Barclays has avoided nearly £2bn in tax via a lucrative arrangement in Luxembourg that allowed it to pay less than 1% on profits in the tax haven for more than a decade.
A Guardian analysis of Barclays’ tax bills shows it is still benefiting from a controversial decision in 2009, in which it booked profits from the $15.2bn sale of a fund management business in Luxembourg rather than in the UK where it is headquartered.
By booking the profits overseas, Barclays was able to take advantage of a complex scheme whereby it could offset future profits against a drop in the value of company shares it acquired as part of the deal.
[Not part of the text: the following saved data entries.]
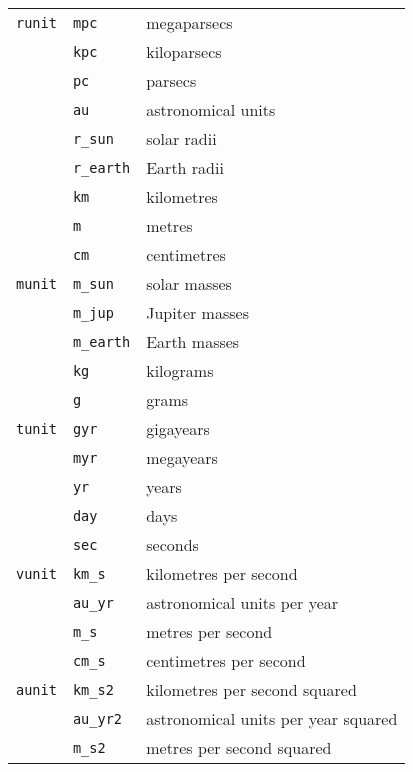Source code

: \documentclass[a4paper]{article}
\newcommand{\var}[1]{\texttt{#1}}
\begin{document}
\begin{center}
\begin{supertabular}{|p{3cm}|p{3cm}|p{6cm}|}
\var{runit}     & \var{mpc}       & megaparsecs \\
                & \var{kpc}       & kiloparsecs \\
                & \var{pc}        & parsecs \\
                & \var{au}        & astronomical units \\
                & \var{r\_sun}    & solar radii \\
                & \var{r\_earth}  & Earth radii \\
                & \var{km}        & kilometres \\
                & \var{m}         & metres \\
                & \var{cm}        & centimetres \\ \hline
\var{munit}     & \var{m\_sun}    & solar masses \\ 
                & \var{m\_jup}    & Jupiter masses \\
                & \var{m\_earth}  & Earth masses \\
                & \var{kg}        & kilograms \\
                & \var{g}         & grams \\ \hline
\var{tunit}     & \var{gyr}       & gigayears \\
                & \var{myr}       & megayears \\
                & \var{yr}        & years \\
                & \var{day}       & days \\
                & \var{sec}       & seconds \\ \hline
\var{vunit}     & \var{km\_s}     & kilometres per second  \\
                & \var{au\_yr}    & astronomical units per year \\
                & \var{m\_s}      & metres per second \\
                & \var{cm\_s}     & centimetres per second \\ \hline
\var{aunit}     & \var{km\_s2}    & kilometres per second squared \\
                & \var{au\_yr2}   & astronomical units per year squared \\
                & \var{m\_s2}     & metres per second squared \\

\end{supertabular}
\end{center}
\end{document}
The decision has resulted in Barclays earning billions of pounds nearly tax-free for more than 12 years, and has raised questions about whether it influenced the bank’s strategy in investing or growing the Luxembourg business at the expense of other locations, including the UK.
The senior Labour MP Margaret Hodge said: “These revelations that Barclays is using a scheme in an infamous tax haven leaves the British-headquartered bank with important questions to answer.
“Why is Barclays setting up shop in Luxembourg at all, other than to avoid tax? Does this artificial financial arrangement mean that profits are shifted away from the UK, thus harming our tax coffers? Or have business investments been channelled through this tax haven instead of in Britain, harming our economy in the process?”
Barclays employs only 54 staff in Luxembourg, but it is currently the bank’s third most profitable jurisdiction behind the US and UK, with turnover of £1.1bn last year. Low staff costs mean Barclays can turn nearly all of that income from corporate and investment banking into profit.